There was a consensus here among all customers who have already implemented virtual desktops. IT often starts with virtualizing desktops with the assumption that it is the same as virtualizing a server. However, it turns out that there are some stark differences. We have talked about this before but Some interesting quotes:

  • “2000 virtual servers is a lot of virtual servers but 2000 virtual desktops common for an enterprise”
  • “Server VMs – goal is to keep them up, Desktop VMs – goal is to keep them up to date”
  • “Server VMs – multiple workloads to virtualize without any personalization, Desktop VMs – Single workload to virtualize but with user personalization”
  • “Server VMs – all about up-time (easy to measure – 99999999….), Desktop VMs – its all about user experience (user satisfaction, performance, easy to access)
  • “Server VMs – if virtual center is down – no big deal, Desktop VMs – virtual center is down means users are unable to connect!”
Existing customers of first generation VDI are rapidly upgrading and expanding with new virtual desktop solutions

I spoke with customers that started with virtual desktops about 18 months ago and did so with 1:1 user mapping to VMs. It was interesting to learn about how customers were able to make successful business cases in virtual desktops even with those first generation or primitive architectures that involved managing multiple instances of desktops in virtual machines, high storage costs and not the best user experience. Business cases were based on simplifying distributed dekstop management while giving users the flexibility to access their desktop from anywhere.

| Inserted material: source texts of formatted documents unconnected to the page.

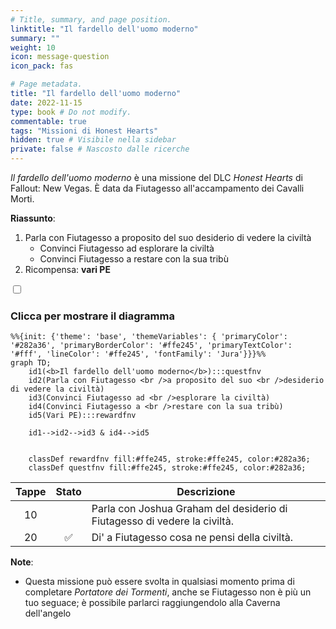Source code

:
 ```yaml
---
# Title, summary, and page position.
linktitle: "Il fardello dell'uomo moderno"
summary: ""
weight: 10
icon: message-question
icon_pack: fas

# Page metadata.
title: "Il fardello dell'uomo moderno"
date: 2022-11-15
type: book # Do not modify.
commentable: true
tags: "Missioni di Honest Hearts"
hidden: true # Visibile nella sidebar
private: false # Nascosto dalle ricerche
---
```


<div class="fnv">


*Il fardello dell'uomo moderno* è una missione del DLC *Honest Hearts* di Fallout: New Vegas. È data da Fiutagesso all'accampamento dei Cavalli Morti.

**Riassunto**:
1. Parla con Fiutagesso a proposito del suo desiderio di vedere la civiltà
   - Convinci Fiutagesso ad esplorare la civiltà
   - Convinci Fiutagesso a restare con la sua tribù
2. Ricompensa: **vari PE**

<section class="chart-collapse">
<input type="checkbox" name="collapse2" id="handle2">
<h3 class="handle">
<label for="handle2">Clicca per mostrare il diagramma</label>
</h3>
<div class="content">

```mermaid
%%{init: {'theme': 'base', 'themeVariables': { 'primaryColor': '#282a36', 'primaryBorderColor': '#ffe245', 'primaryTextColor': '#fff', 'lineColor': '#ffe245', 'fontFamily': 'Jura'}}}%%
graph TD;
    id1(<b>Il fardello dell'uomo moderno</b>):::questfnv
    id2(Parla con Fiutagesso <br />a proposito del suo <br />desiderio di vedere la civiltà)
    id3(Convinci Fiutagesso ad <br />esplorare la civiltà)
    id4(Convinci Fiutagesso a <br />restare con la sua tribù)
    id5(Vari PE):::rewardfnv

    id1-->id2-->id3 & id4-->id5
    
    
    classDef rewardfnv fill:#ffe245, stroke:#ffe245, color:#282a36;
    classDef questfnv fill:#ffe245, stroke:#ffe245, color:#282a36;
```

</div>
</section>

| Tappe |       Stato        | Descrizione |
|:-----:|:------------------:| ----------- |
|                           10                          |            | Parla con Joshua Graham del desiderio di Fiutagesso di vedere la civiltà.                                                                                                   |
|                           20                          | :white_check_mark: | Di' a Fiutagesso cosa ne pensi della civiltà.                                                                                                                               |





**Note**:
- Questa missione può essere svolta in qualsiasi momento prima di completare *Portatore dei Tormenti*, anche se Fiutagesso non è più un tuo seguace; è possibile parlarci raggiungendolo alla Caverna dell'angelo


</div>


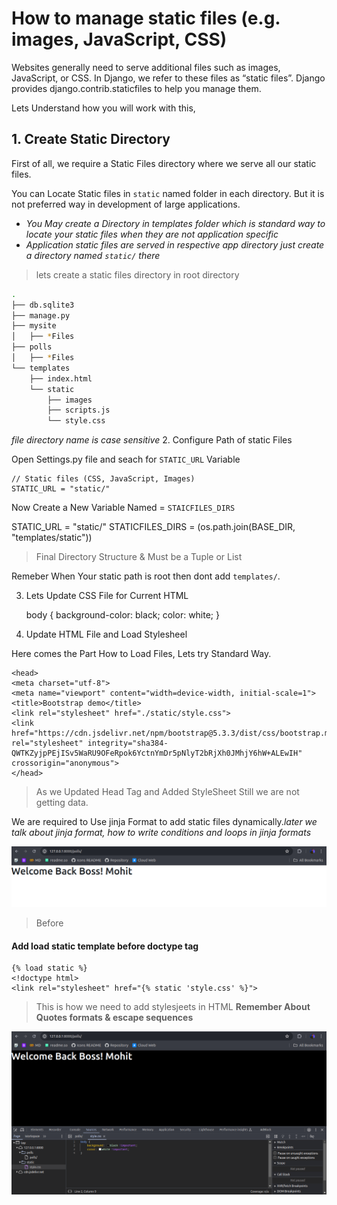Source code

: # How to manage static files (e.g. images, JavaScript, CSS)

Websites generally need to serve additional files such as images, JavaScript, or CSS. In Django, we refer to these files as “static files”. Django provides django.contrib.staticfiles to help you manage them.

Lets Understand how you will work with this,

## 1. Create Static Directory

First of all, we require a Static Files directory where we serve all our static files.

You can Locate Static files in `static` named folder in each directory. But it is not preferred way in development of large applications.

- *You May create a Directory in templates folder which is standard way to locate your static files when they are not application specific*
- *Application static files are served in respective app directory just create a directory named `static/` there*

> lets create a static files directory in root directory

```bash
.
├── db.sqlite3
├── manage.py
├── mysite
│   ├── *Files
├── polls
│   ├── *Files
└── templates
    ├── index.html
    └── static
        ├── images
        ├── scripts.js
        └── style.css
```

*file directory name is case sensitive*
2. Configure Path of static Files

Open Settings.py file and seach for `STATIC_URL` Variable

    // Static files (CSS, JavaScript, Images)
    STATIC_URL = "static/"

Now Create a New Variable Named = `STAICFILES_DIRS`

STATIC_URL = "static/"
STATICFILES_DIRS = (os.path.join(BASE_DIR, "templates/static"))

> Final Directory Structure & Must be a Tuple or List

Remeber When Your static path is root then dont add `templates/`.

3. Lets Update CSS File for Current HTML

    body {
        background-color: black;
        color: white;
    }

4. Update HTML File and Load Stylesheel

Here comes the Part How to Load Files, Lets try Standard Way.

    <head>
    <meta charset="utf-8">
    <meta name="viewport" content="width=device-width, initial-scale=1">
    <title>Bootstrap demo</title>
    <link rel="stylesheet" href="./static/style.css">
    <link href="https://cdn.jsdelivr.net/npm/bootstrap@5.3.3/dist/css/bootstrap.min.css" rel="stylesheet" integrity="sha384-QWTKZyjpPEjISv5WaRU9OFeRpok6YctnYmDr5pNlyT2bRjXh0JMhjY6hW+ALEwIH" crossorigin="anonymous">
    </head>

> As we Updated Head Tag and Added StyleSheet Still we are not getting data.

We are required to Use jinja Format to add static files dynamically.*later we talk about jinja format, how to write conditions and loops in jinja formats*

![alt text](md/image-6.png)

> Before

#### Add load static template before doctype tag

    {% load static %}
    <!doctype html>
    <link rel="stylesheet" href="{% static 'style.css' %}">

> This is how we need to add stylesjeets in HTML **Remember About Quotes formats & escape sequences**

![alt text](md/image-7.png)

<link href="https://maxcdn.bootstrapcdn.com/bootstrap/3.3.6/css/bootstrap.min.css" rel="stylesheet" />
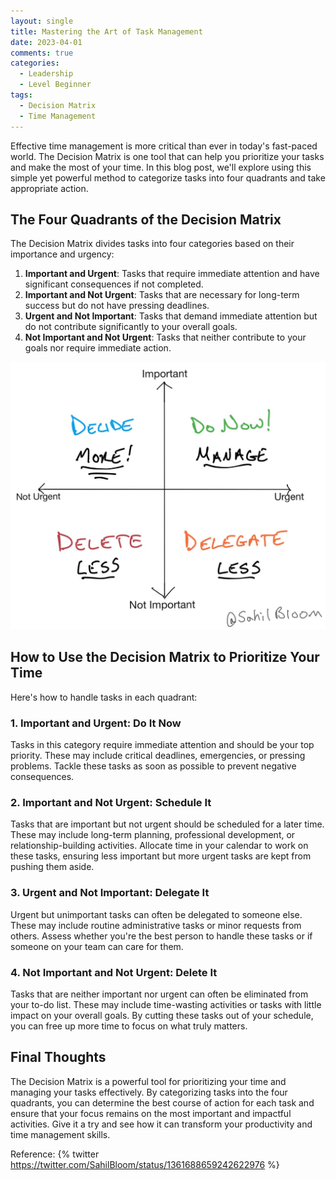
 ```yaml
---
layout: single
title: Mastering the Art of Task Management
date: 2023-04-01
comments: true
categories:
  - Leadership
  - Level Beginner
tags:
  - Decision Matrix
  - Time Management
---
```


Effective time management is more critical than ever in today's fast-paced world. The Decision Matrix is one tool that can help you prioritize your tasks and make the most of your time. In this blog post, we'll explore using this simple yet powerful method to categorize tasks into four quadrants and take appropriate action.

## The Four Quadrants of the Decision Matrix

The Decision Matrix divides tasks into four categories based on their importance and urgency:

1. **Important and Urgent**: Tasks that require immediate attention and have significant consequences if not completed.
2. **Important and Not Urgent**: Tasks that are necessary for long-term success but do not have pressing deadlines.
3. **Urgent and Not Important**: Tasks that demand immediate attention but do not contribute significantly to your overall goals.
4. **Not Important and Not Urgent**: Tasks that neither contribute to your goals nor require immediate action.

![Decision Matrix](/assets/images/decision%20matrix.jpeg)

## How to Use the Decision Matrix to Prioritize Your Time

Here's how to handle tasks in each quadrant:

### 1. Important and Urgent: Do It Now

Tasks in this category require immediate attention and should be your top priority. These may include critical deadlines, emergencies, or pressing problems. Tackle these tasks as soon as possible to prevent negative consequences.

### 2. Important and Not Urgent: Schedule It

Tasks that are important but not urgent should be scheduled for a later time. These may include long-term planning, professional development, or relationship-building activities. Allocate time in your calendar to work on these tasks, ensuring less important but more urgent tasks are kept from pushing them aside.

### 3. Urgent and Not Important: Delegate It

Urgent but unimportant tasks can often be delegated to someone else. These may include routine administrative tasks or minor requests from others. Assess whether you're the best person to handle these tasks or if someone on your team can care for them.

### 4. Not Important and Not Urgent: Delete It

Tasks that are neither important nor urgent can often be eliminated from your to-do list. These may include time-wasting activities or tasks with little impact on your overall goals. By cutting these tasks out of your schedule, you can free up more time to focus on what truly matters.

## Final Thoughts

The Decision Matrix is a powerful tool for prioritizing your time and managing your tasks effectively. By categorizing tasks into the four quadrants, you can determine the best course of action for each task and ensure that your focus remains on the most important and impactful activities. Give it a try and see how it can transform your productivity and time management skills.

Reference:
{% twitter https://twitter.com/SahilBloom/status/1361688659242622976 %}
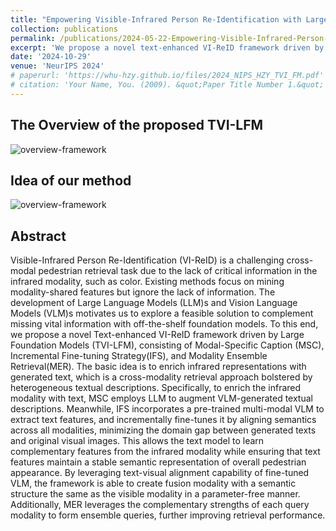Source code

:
 ```yaml
---
title: "Empowering Visible-Infrared Person Re-Identification with Large Foundation Models"
collection: publications
permalink: /publications/2024-05-22-Empowering-Visible-Infrared-Person-Re-Identification-with-Foundation-Models
excerpt: 'We propose a novel text-enhanced VI-ReID framework driven by Large Foundation Models (TVI-LFM).'
date: '2024-10-29'
venue: 'NeurIPS 2024'
# paperurl: 'https://whu-hzy.github.io/files/2024_NIPS_HZY_TVI_FM.pdf'
# citation: 'Your Name, You. (2009). &quot;Paper Title Number 1.&quot; <i>Journal 1</i>. 1(1).'
---
```

<!-- <object data="../files/overview-framework.pdf" type="application/pdf" weight="700px">
    <embed src="../files/overview-framework.pdf">
        <p>This browser does not support PDFs. Please <a href="../files/overview-framework.pdf">download the PDF</a> to view.</p>
    </embed>
</object> -->
<!-- 插入图片-->
## The Overview of the proposed TVI-LFM
<img src="../files/overview-framework.png" alt="overview-framework"/>

## Idea of our method
<img src="../files/problem.png" alt="overview-framework"/>

## Abstract
Visible-Infrared Person Re-Identification (VI-ReID) is a challenging cross-modal pedestrian retrieval task due to the lack of critical information in the infrared modality, such as color. Existing methods focus on mining modality-shared features but ignore the lack of information. The development of Large Language Models (LLM)s and Vision Language Models (VLM)s motivates us to explore a feasible solution to complement missing vital information with off-the-shelf foundation models. To this end, we propose a novel Text-enhanced VI-ReID framework driven by Large Foundation Models (TVI-LFM), consisting of Modal-Specific Caption (MSC), Incremental Fine-tuning Strategy(IFS), and Modality Ensemble Retrieval(MER). The basic idea is to enrich infrared representations with generated text, which is a cross-modality retrieval approach bolstered by heterogeneous textual descriptions. Specifically, to enrich the infrared modality with text, MSC employs LLM to augment VLM-generated textual descriptions. Meanwhile, IFS incorporates a pre-trained multi-modal VLM to extract text features, and incrementally fine-tunes it by aligning semantics across all modalities, minimizing the domain gap between generated texts and original visual images. This allows the text model to learn complementary features from the infrared modality while ensuring that text features maintain a stable semantic representation of overall pedestrian appearance. By leveraging text-visual alignment capability of fine-tuned VLM, the framework is able to create fusion modality with a semantic structure the same as the visible modality in a parameter-free manner. Additionally, MER leverages the complementary strengths of each query modality to form ensemble queries, further improving retrieval performance.

<!-- <p class="wordwrap">Download <a href="https://whu-hzy.github.io/files/2024_NIPS_HZY_TVI_FM.pdf">here</a></p> -->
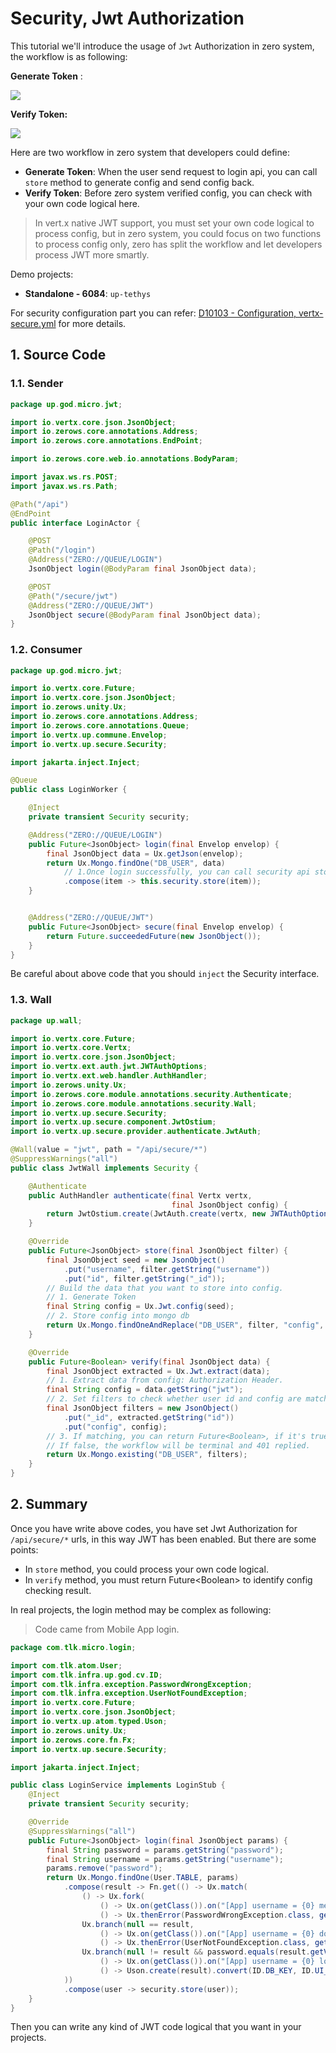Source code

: # Security, Jwt Authorization

This tutorial we'll introduce the usage of `Jwt` Authorization in zero system, the workflow is as following:

**Generate Token** :

![](/doc/image/D10104-1.png)

**Verify Token:**

![](/doc/image/D10104-2.png)

Here are two workflow in zero system that developers could define:

* **Generate Token**: When the user send request to login api, you can call `store` method to generate config and send
  config back.
* **Verify Token**: Before zero system verified config, you can check with your own code logical here.

> In vert.x native JWT support, you must set your own code logical to process config, but in zero system, you could
> focus on two functions to process config only, zero has split the workflow and let developers process JWT more
> smartly.

Demo projects:

* **Standalone - 6084**: `up-tethys`

For security configuration part you can
refer: [D10103 - Configuration, vertx-secure.yml](d10103-configuration-vertx-secureyml.md) for more details.

## 1. Source Code

### 1.1. Sender

```java
package up.god.micro.jwt;

import io.vertx.core.json.JsonObject;
import io.zerows.core.annotations.Address;
import io.zerows.core.annotations.EndPoint;

import io.zerows.core.web.io.annotations.BodyParam;

import javax.ws.rs.POST;
import javax.ws.rs.Path;

@Path("/api")
@EndPoint
public interface LoginActor {

    @POST
    @Path("/login")
    @Address("ZERO://QUEUE/LOGIN")
    JsonObject login(@BodyParam final JsonObject data);

    @POST
    @Path("/secure/jwt")
    @Address("ZERO://QUEUE/JWT")
    JsonObject secure(@BodyParam final JsonObject data);
}
```

### 1.2. Consumer

```java
package up.god.micro.jwt;

import io.vertx.core.Future;
import io.vertx.core.json.JsonObject;
import io.zerows.unity.Ux;
import io.zerows.core.annotations.Address;
import io.zerows.core.annotations.Queue;
import io.vertx.up.commune.Envelop;
import io.vertx.up.secure.Security;

import jakarta.inject.Inject;

@Queue
public class LoginWorker {

    @Inject
    private transient Security security;

    @Address("ZERO://QUEUE/LOGIN")
    public Future<JsonObject> login(final Envelop envelop) {
        final JsonObject data = Ux.getJson(envelop);
        return Ux.Mongo.findOne("DB_USER", data)
            // 1.Once login successfully, you can call security api store to store config.
            .compose(item -> this.security.store(item));
    }


    @Address("ZERO://QUEUE/JWT")
    public Future<JsonObject> secure(final Envelop envelop) {
        return Future.succeededFuture(new JsonObject());
    }
}
```

Be careful about above code that you should `inject` the Security interface.

### 1.3. Wall

```java
package up.wall;

import io.vertx.core.Future;
import io.vertx.core.Vertx;
import io.vertx.core.json.JsonObject;
import io.vertx.ext.auth.jwt.JWTAuthOptions;
import io.vertx.ext.web.handler.AuthHandler;
import io.zerows.unity.Ux;
import io.zerows.core.module.annotations.security.Authenticate;
import io.zerows.core.module.annotations.security.Wall;
import io.vertx.up.secure.Security;
import io.vertx.up.secure.component.JwtOstium;
import io.vertx.up.secure.provider.authenticate.JwtAuth;

@Wall(value = "jwt", path = "/api/secure/*")
@SuppressWarnings("all")
public class JwtWall implements Security {

    @Authenticate
    public AuthHandler authenticate(final Vertx vertx,
                                    final JsonObject config) {
        return JwtOstium.create(JwtAuth.create(vertx, new JWTAuthOptions(config), this::verify));
    }

    @Override
    public Future<JsonObject> store(final JsonObject filter) {
        final JsonObject seed = new JsonObject()
            .put("username", filter.getString("username"))
            .put("id", filter.getString("_id"));
        // Build the data that you want to store into config.
        // 1. Generate Token
        final String config = Ux.Jwt.config(seed);
        // 2. Store config into mongo db
        return Ux.Mongo.findOneAndReplace("DB_USER", filter, "config", config);
    }

    @Override
    public Future<Boolean> verify(final JsonObject data) {
        final JsonObject extracted = Ux.Jwt.extract(data);
        // 1. Extract data from config: Authorization Header.
        final String config = data.getString("jwt");
        // 2. Set filters to check whether user id and config are matching in storage ( Mongo DB )
        final JsonObject filters = new JsonObject()
            .put("_id", extracted.getString("id"))
            .put("config", config);
        // 3. If matching, you can return Future<Boolean>, if it's true, JWT will continue.
        // If false, the workflow will be terminal and 401 replied.
        return Ux.Mongo.existing("DB_USER", filters);
    }
}
```

## 2. Summary

Once you have write above codes, you have set Jwt Authorization for `/api/secure/*` urls, in this way JWT has been
enabled. But there are some points:

* In `store` method, you could process your own code logical.
* In `verify` method, you must return Future&lt;Boolean&gt; to identify config checking result.

In real projects, the login method may be complex as following:

> Code came from Mobile App login.

```java
package com.tlk.micro.login;

import com.tlk.atom.User;
import com.tlk.infra.up.god.cv.ID;
import com.tlk.infra.exception.PasswordWrongException;
import com.tlk.infra.exception.UserNotFoundException;
import io.vertx.core.Future;
import io.vertx.core.json.JsonObject;
import io.vertx.up.atom.typed.Uson;
import io.zerows.unity.Ux;
import io.zerows.core.fn.Fx;
import io.vertx.up.secure.Security;

import jakarta.inject.Inject;

public class LoginService implements LoginStub {
    @Inject
    private transient Security security;

    @Override
    @SuppressWarnings("all")
    public Future<JsonObject> login(final JsonObject params) {
        final String password = params.getString("password");
        final String username = params.getString("username");
        params.remove("password");
        return Ux.Mongo.findOne(User.TABLE, params)
            .compose(result -> Fn.get(() -> Ux.match(
                () -> Ux.fork(
                    () -> Ux.on(getClass()).on("[App] username = {0} met password wrong error.").info(username),
                    () -> Ux.thenError(PasswordWrongException.class, getClass(), username)),
                Ux.branch(null == result,
                    () -> Ux.on(getClass()).on("[App] username = {0} does not exist.").info(username),
                    () -> Ux.thenError(UserNotFoundException.class, getClass(), username)),
                Ux.branch(null != result && password.equals(result.getValue("password")),
                    () -> Ux.on(getClass()).on("[App] username = {0} login successfully."),
                    () -> Uson.create(result).convert(ID.DB_KEY, ID.UI_KEY).toFuture()))
            ))
            .compose(user -> security.store(user));
    }
}

```

Then you can write any kind of JWT code logical that you want in your projects.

In the past 12 months, several of the limitations of the first generation virtual deskops have been eliminated. All these early adopters are now rapidly upgrading to these new generation of virtual desktops where they can manage a pool of virtual desktops using a single OS image, and single of instance of apps. Most were planning to start with virtual applications gradually starting from the ones that are the hardest and most complex to manage and update. This will give them the ability to simplify virtual desktop management and cut down the cost of storage infrastructure.

Most of these customers said that they are rapidly expanding their virtual desktop solutions as it will help them migrate to Windows 7 much more easily.

Picking the best desktop for every user helps virtual desktop solutions

During my presentation on the future of desktop virtualization, there were two topics that resulted in many good questions and positive feedback.

  1. Best virtual desktop solution for different user types – I have written about this before. I had several conversations with enterprises looking at hosted virtual desktops or VDI regarding how to get the best fit desktop using other technologies including blade PCs, terminal server based or even local virtual desktops. In almost all cases, mapping different options to different user types led to eliminating several barriers to hosted virtual desktop or VDI model, including TCO, user mobility & power user scenarios.
  2. Local virtual desktops – Huge interest in Citrix XenClient. Security, manageablity and BYOC became the three top discussion topics with the customers. In fact, Citrix CIO Office presented Citrix’s BYOC implementation at the event and it was one of the most popular sessions.

Overall, it was a good event, well attended, with lots of good, in depth discussions. It is great to see the positive momentum of customers moving from physical PCs to virtual desktops.